BEGIN STORED DATA

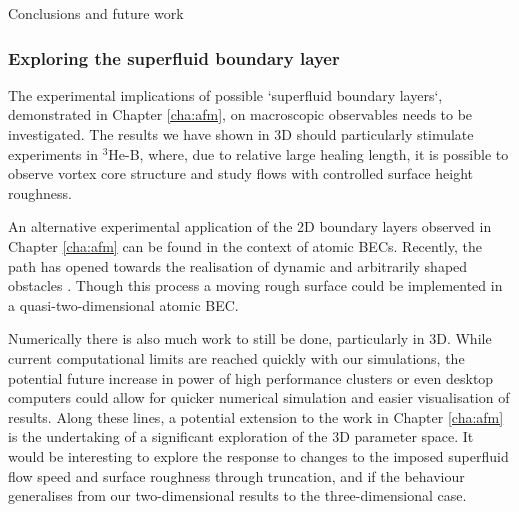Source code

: \begin{chapter}{\label{cha:conc}Conclusions and future work}
\subsubsection{Exploring the superfluid boundary layer}
The experimental implications of possible `superfluid boundary layers`, demonstrated in Chapter \ref{cha:afm}, on macroscopic observables needs to be investigated.  The results we have shown in 3D should particularly stimulate experiments in $^3$He-B, where, due to relative
large healing length, it is possible to observe vortex core structure and study flows with controlled surface height roughness.

An alternative experimental application of the 2D boundary layers observed in Chapter \ref{cha:afm} can be found in the context of atomic BECs. Recently, the path has opened towards the realisation of dynamic and arbitrarily shaped obstacles \cite{Henderson09}. Though this process a moving rough surface could be implemented in a quasi-two-dimensional atomic BEC.

Numerically there is also much work to still be done, particularly in 3D. While current computational limits are reached quickly with our simulations, the potential future increase in power of high performance clusters or even desktop computers could allow for quicker numerical simulation and easier visualisation of results. Along these lines, a potential extension to the work in Chapter \ref{cha:afm} is the undertaking of a significant exploration of the 3D parameter space. It would be interesting to explore the response to changes to the imposed superfluid flow speed and surface roughness through truncation, and if the behaviour generalises from our two-dimensional results to the three-dimensional case.
\end{chapter}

END STORED DATA

### EXERCISE PROMPT
Excluding the pictures, restate the records above word for word.

### RESPONSE
Source code

: \begin{chapter}{\label{cha:conc}Conclusions and future work}
\subsubsection{Exploring the superfluid boundary layer}
The experimental implications of possible `superfluid boundary layers`, demonstrated in Chapter \ref{cha:afm}, on macroscopic observables needs to be investigated.  The results we have shown in 3D should particularly stimulate experiments in $^3$He-B, where, due to relative
large healing length, it is possible to observe vortex core structure and study flows with controlled surface height roughness.

An alternative experimental application of the 2D boundary layers observed in Chapter \ref{cha:afm} can be found in the context of atomic BECs. Recently, the path has opened towards the realisation of dynamic and arbitrarily shaped obstacles \cite{Henderson09}. Though this process a moving rough surface could be implemented in a quasi-two-dimensional atomic BEC.

Numerically there is also much work to still be done, particularly in 3D. While current computational limits are reached quickly with our simulations, the potential future increase in power of high performance clusters or even desktop computers could allow for quicker numerical simulation and easier visualisation of results. Along these lines, a potential extension to the work in Chapter \ref{cha:afm} is the undertaking of a significant exploration of the 3D parameter space. It would be interesting to explore the response to changes to the imposed superfluid flow speed and surface roughness through truncation, and if the behaviour generalises from our two-dimensional results to the three-dimensional case.
\end{chapter}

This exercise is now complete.